PROVIDED ENTRIES Block Start

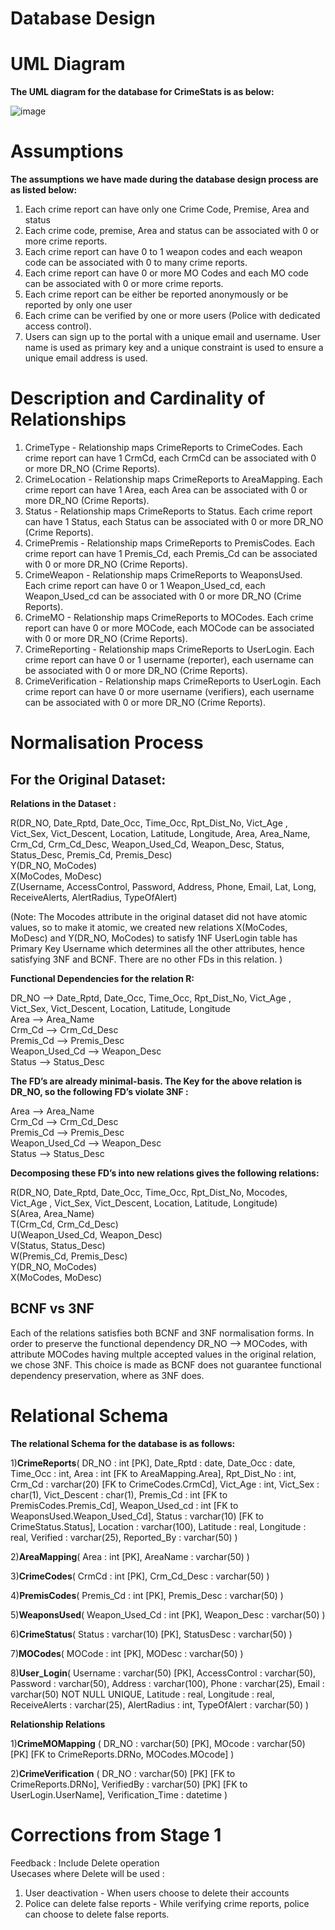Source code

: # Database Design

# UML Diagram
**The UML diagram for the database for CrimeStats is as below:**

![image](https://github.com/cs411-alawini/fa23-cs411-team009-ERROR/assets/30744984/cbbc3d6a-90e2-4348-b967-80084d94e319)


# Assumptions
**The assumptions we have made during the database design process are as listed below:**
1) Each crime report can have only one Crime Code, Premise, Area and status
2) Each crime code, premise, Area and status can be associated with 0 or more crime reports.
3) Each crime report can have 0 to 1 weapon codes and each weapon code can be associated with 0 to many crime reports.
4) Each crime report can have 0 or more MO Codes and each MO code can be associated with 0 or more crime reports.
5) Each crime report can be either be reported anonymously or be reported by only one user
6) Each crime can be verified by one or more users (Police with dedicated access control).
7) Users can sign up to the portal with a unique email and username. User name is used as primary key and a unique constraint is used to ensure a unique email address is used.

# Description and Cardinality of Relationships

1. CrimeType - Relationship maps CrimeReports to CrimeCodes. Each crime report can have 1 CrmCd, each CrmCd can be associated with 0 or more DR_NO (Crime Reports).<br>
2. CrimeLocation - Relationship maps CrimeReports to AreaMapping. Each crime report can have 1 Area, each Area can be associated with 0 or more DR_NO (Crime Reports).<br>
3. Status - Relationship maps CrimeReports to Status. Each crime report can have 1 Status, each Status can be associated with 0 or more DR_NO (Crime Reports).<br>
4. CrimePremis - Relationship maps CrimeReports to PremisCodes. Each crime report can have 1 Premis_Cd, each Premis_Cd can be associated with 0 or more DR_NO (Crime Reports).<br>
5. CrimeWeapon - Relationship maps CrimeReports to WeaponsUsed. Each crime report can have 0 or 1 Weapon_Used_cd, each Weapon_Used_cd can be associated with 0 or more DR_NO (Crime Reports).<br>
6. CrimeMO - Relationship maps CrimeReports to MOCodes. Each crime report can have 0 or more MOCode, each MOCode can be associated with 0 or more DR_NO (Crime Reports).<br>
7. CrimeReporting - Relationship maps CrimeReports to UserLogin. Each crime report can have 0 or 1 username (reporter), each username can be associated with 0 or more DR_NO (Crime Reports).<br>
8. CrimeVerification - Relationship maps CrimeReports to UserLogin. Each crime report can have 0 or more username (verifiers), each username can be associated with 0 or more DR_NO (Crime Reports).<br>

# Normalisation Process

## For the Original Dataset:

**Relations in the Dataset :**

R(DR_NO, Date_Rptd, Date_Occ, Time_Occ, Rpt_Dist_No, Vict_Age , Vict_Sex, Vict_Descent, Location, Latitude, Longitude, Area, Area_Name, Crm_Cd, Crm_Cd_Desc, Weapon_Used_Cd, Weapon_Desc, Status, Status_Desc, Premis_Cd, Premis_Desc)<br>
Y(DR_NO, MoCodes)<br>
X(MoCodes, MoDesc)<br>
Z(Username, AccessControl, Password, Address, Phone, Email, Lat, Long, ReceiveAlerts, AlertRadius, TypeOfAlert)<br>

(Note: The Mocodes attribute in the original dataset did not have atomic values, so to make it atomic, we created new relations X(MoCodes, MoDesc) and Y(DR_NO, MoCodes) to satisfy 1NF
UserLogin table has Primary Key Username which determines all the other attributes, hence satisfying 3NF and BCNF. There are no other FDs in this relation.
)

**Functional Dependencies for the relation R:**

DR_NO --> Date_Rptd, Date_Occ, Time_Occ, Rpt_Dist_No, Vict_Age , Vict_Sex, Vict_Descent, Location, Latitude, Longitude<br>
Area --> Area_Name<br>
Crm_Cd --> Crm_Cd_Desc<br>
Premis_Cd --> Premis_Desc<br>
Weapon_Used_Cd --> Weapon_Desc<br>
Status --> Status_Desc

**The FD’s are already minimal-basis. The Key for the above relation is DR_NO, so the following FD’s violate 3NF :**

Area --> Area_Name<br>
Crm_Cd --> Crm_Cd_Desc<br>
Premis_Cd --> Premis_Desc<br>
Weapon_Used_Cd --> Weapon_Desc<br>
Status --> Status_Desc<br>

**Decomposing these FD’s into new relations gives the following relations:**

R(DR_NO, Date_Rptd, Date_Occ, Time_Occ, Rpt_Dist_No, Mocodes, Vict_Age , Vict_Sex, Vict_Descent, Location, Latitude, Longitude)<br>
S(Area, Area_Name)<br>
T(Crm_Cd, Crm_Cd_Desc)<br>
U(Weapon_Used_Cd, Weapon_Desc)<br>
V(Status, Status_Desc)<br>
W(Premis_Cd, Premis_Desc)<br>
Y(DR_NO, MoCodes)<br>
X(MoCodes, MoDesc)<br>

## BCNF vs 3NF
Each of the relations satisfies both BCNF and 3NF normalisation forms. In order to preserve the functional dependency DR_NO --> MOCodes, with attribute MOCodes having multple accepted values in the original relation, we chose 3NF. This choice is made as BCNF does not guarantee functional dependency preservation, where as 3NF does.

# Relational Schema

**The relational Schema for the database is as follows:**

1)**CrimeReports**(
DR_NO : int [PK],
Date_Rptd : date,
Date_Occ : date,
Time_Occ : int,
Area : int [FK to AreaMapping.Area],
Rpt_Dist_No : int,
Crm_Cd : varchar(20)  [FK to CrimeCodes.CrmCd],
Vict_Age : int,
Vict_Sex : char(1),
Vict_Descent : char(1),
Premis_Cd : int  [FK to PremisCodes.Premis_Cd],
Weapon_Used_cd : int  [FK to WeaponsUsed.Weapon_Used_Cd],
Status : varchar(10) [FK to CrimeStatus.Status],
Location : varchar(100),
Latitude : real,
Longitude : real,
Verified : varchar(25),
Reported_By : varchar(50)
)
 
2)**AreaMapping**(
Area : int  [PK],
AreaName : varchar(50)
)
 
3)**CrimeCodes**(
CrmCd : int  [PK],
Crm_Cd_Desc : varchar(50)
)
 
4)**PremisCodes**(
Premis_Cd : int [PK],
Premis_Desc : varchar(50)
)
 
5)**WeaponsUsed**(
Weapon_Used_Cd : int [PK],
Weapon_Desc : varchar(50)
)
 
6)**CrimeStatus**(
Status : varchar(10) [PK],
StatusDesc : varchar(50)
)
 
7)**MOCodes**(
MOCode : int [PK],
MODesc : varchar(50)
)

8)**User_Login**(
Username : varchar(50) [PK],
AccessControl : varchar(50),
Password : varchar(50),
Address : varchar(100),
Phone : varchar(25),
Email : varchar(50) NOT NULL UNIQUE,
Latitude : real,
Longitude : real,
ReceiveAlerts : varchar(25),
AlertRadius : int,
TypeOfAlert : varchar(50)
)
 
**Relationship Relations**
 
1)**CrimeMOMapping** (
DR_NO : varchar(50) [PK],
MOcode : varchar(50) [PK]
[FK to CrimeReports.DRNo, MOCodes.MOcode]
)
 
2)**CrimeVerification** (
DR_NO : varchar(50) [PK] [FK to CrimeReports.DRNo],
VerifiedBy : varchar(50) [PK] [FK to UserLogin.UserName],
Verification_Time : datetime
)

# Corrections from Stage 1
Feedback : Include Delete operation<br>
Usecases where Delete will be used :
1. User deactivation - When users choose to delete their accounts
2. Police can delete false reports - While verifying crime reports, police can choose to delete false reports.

PROVIDED ENTRIES Block End

» WHAT THE TASK REQUIRES:
Find the lines in the data that include "ReceiveAlerts", then copy each of them.

» COMPLETED EXERCISE:
Z(Username, AccessControl, Password, Address, Phone, Email, Lat, Long, ReceiveAlerts, AlertRadius, TypeOfAlert)<br>
ReceiveAlerts : varchar(25),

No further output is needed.